Defense lawyers for the Uzbek immigrant called the death penalty barbaric, and urged the jurors to vote instead for life in prison for Saipov, who mowed down people with a rental truck on Oct. 31, 2017.

The death penalty is something New Yorkers are rarely asked to consider; the state’s death penalty was found unconstitutional in 2004, and federal capital cases are infrequent.

Prosecutors said Saipov deserved to be executed because he killed eight people and attempted to kill 18 more in a carefully planned attack inspired by the militant group Islamic State, which the United States has designated a terrorist organization.

They also say killing Saipov is warranted because he has shown no remorse, and because he still posed a threat even in prison.

“He’s proud of what he’s done,” Assistant U.S. Attorney Amanda Houle said to jurors in the government’s opening statement in the U.S. District Court in Manhattan. The trial’s penalty phase is due to last several weeks, with the government calling multiple survivors and victims’ relatives to testify about the harm Saipov has caused them.

Saipov’s victims included tourists from Argentina and Belgium, both countries that have abolished the death penalty.

The same jurors found Saipov guilty last month of all 28 charges he faced, including murder and attempted murder in order to become a member of Islamic State. Saipov, who admitted to the attack without remorse, had offered as his defense only that he had intended to die a martyr that day, not to join Islamic State as charged.

Saipov’s public defenders emphasized that the jury’s vote for death must be unanimous, and that if even one juror disagrees then Saipov will instead be sent to a maximum-security prison in Colorado for a life sentence without the possibility of release.

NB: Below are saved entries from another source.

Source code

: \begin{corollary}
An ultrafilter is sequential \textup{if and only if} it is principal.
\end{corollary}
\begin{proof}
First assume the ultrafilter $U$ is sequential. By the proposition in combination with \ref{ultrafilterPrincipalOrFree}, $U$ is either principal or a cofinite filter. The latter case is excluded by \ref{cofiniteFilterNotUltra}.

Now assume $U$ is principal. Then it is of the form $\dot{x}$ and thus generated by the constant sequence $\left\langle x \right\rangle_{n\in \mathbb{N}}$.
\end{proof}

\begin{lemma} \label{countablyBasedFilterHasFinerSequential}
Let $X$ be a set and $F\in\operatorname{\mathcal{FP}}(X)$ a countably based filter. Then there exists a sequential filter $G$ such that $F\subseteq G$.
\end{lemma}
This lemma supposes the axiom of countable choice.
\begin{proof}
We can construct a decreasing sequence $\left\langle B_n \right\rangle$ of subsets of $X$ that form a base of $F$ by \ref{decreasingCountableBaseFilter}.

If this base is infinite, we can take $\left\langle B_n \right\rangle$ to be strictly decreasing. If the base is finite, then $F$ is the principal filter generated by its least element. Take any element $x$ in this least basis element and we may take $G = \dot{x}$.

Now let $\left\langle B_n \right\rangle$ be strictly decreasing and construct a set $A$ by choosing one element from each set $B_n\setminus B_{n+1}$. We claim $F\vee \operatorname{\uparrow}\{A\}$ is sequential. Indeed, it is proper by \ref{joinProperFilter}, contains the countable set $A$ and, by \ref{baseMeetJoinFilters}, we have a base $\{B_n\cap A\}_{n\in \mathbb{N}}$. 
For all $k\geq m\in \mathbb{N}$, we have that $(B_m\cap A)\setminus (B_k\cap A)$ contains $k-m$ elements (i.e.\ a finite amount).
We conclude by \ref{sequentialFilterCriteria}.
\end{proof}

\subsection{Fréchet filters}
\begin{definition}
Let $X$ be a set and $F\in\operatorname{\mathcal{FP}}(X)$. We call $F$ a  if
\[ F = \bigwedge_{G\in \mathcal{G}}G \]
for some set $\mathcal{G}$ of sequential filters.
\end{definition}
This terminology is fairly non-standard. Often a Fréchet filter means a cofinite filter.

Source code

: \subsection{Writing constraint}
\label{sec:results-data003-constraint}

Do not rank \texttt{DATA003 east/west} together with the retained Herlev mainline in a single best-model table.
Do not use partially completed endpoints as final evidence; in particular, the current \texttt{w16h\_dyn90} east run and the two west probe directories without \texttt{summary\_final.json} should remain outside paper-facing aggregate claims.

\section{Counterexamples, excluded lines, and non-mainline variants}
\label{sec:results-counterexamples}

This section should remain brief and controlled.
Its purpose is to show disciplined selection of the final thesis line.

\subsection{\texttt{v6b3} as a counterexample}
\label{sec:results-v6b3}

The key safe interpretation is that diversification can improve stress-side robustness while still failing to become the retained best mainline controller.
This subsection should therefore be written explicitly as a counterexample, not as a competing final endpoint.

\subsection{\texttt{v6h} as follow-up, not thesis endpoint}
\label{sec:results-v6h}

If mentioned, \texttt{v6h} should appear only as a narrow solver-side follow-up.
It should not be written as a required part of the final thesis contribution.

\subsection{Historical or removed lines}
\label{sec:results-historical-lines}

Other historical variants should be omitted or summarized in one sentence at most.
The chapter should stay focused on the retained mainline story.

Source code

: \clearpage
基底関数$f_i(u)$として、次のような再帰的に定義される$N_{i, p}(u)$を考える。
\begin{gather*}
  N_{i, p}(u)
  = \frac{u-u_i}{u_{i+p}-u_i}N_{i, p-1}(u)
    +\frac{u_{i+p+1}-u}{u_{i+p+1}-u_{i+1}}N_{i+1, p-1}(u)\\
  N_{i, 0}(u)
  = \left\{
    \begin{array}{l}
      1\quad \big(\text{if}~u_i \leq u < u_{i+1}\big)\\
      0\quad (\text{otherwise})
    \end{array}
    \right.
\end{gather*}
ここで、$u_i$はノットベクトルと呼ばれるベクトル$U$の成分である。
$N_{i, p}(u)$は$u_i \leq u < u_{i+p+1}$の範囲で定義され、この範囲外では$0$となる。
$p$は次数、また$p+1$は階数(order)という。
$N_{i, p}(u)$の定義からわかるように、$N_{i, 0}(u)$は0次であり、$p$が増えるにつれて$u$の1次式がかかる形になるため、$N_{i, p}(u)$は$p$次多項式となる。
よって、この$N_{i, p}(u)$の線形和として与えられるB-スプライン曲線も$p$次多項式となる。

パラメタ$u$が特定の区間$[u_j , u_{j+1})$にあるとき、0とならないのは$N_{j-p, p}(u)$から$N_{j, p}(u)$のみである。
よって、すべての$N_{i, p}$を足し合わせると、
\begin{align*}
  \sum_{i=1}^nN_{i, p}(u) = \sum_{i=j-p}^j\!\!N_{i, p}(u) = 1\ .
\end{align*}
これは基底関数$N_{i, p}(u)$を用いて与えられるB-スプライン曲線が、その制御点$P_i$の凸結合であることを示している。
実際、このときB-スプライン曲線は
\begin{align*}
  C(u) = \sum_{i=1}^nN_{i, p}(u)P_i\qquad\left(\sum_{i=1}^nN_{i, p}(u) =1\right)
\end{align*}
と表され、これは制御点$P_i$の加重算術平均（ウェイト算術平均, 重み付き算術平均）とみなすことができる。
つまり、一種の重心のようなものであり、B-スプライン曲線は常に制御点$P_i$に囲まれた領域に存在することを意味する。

His defense team showed the jurors pictures of Saipov as a child with his family in his native Uzbekistan, telling them some of his relatives were traveling to New York to say they condemned his crimes but still loved him.

The jurors will also hear from an employee of the Colorado prison where Saipov would spend a life sentence. The official will describe how Saipov would be confined 23 hours a day to a small cell with a concrete bed, concrete stool, a metal wash basin and a “window that looks out on nothing.”

Prosecutors said Saipov had threatened to slit the throats of the guards at the New York prison where he is currently held.

“It’s true, he’s not a model prisoner,” David Stern, a lawyer for Saipov, conceded to jurors, saying Saipov had “blabbered” about chopping off guards’ heads when he was annoyed at them. “It’s talk and nothing more.”

“They will say that death begets death,” Stern said of the prosecutors. “We’ll say the cycle of death has to stop somewhere. We will not be like him. We will show a civilized sense of justice.”